— Task data —
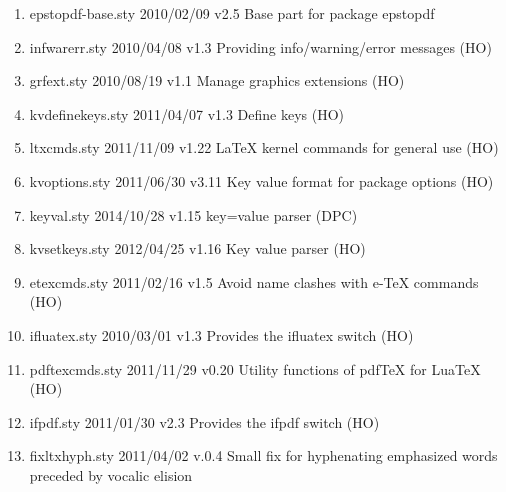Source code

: \begin{enumerate}
\item epstopdf-base.sty 2010/02/09 v2.5 Base part for package epstopdf
\item infwarerr.sty 2010/04/08 v1.3 Providing info/warning/error messages (HO)
\item grfext.sty 2010/08/19 v1.1 Manage graphics extensions (HO)
\item kvdefinekeys.sty 2011/04/07 v1.3 Define keys (HO)
\item ltxcmds.sty 2011/11/09 v1.22 LaTeX kernel commands for general use (HO)
\item kvoptions.sty 2011/06/30 v3.11 Key value format for package options (HO)
\item keyval.sty 2014/10/28 v1.15 key=value parser (DPC)
\item kvsetkeys.sty 2012/04/25 v1.16 Key value parser (HO)
\item etexcmds.sty 2011/02/16 v1.5 Avoid name clashes with e-TeX commands (HO)
\item ifluatex.sty 2010/03/01 v1.3 Provides the ifluatex switch (HO)
\item pdftexcmds.sty 2011/11/29 v0.20 Utility functions of pdfTeX for LuaTeX (HO)
\item ifpdf.sty 2011/01/30 v2.3 Provides the ifpdf switch (HO)


\item fixltxhyph.sty 2011/04/02 v.0.4 Small fix for hyphenating emphasized words preceded by vocalic elision
\end{enumerate}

— Your task —
In the listing above, locate the line containing "for package epstopdf" and the line containing "for LuaTeX (HO)". Transcribe those two lines and everything between them, exactly as written.

— Response area —
\item epstopdf-base.sty 2010/02/09 v2.5 Base part for package epstopdf
\item infwarerr.sty 2010/04/08 v1.3 Providing info/warning/error messages (HO)
\item grfext.sty 2010/08/19 v1.1 Manage graphics extensions (HO)
\item kvdefinekeys.sty 2011/04/07 v1.3 Define keys (HO)
\item ltxcmds.sty 2011/11/09 v1.22 LaTeX kernel commands for general use (HO)
\item kvoptions.sty 2011/06/30 v3.11 Key value format for package options (HO)
\item keyval.sty 2014/10/28 v1.15 key=value parser (DPC)
\item kvsetkeys.sty 2012/04/25 v1.16 Key value parser (HO)
\item etexcmds.sty 2011/02/16 v1.5 Avoid name clashes with e-TeX commands (HO)
\item ifluatex.sty 2010/03/01 v1.3 Provides the ifluatex switch (HO)
\item pdftexcmds.sty 2011/11/29 v0.20 Utility functions of pdfTeX for LuaTeX (HO)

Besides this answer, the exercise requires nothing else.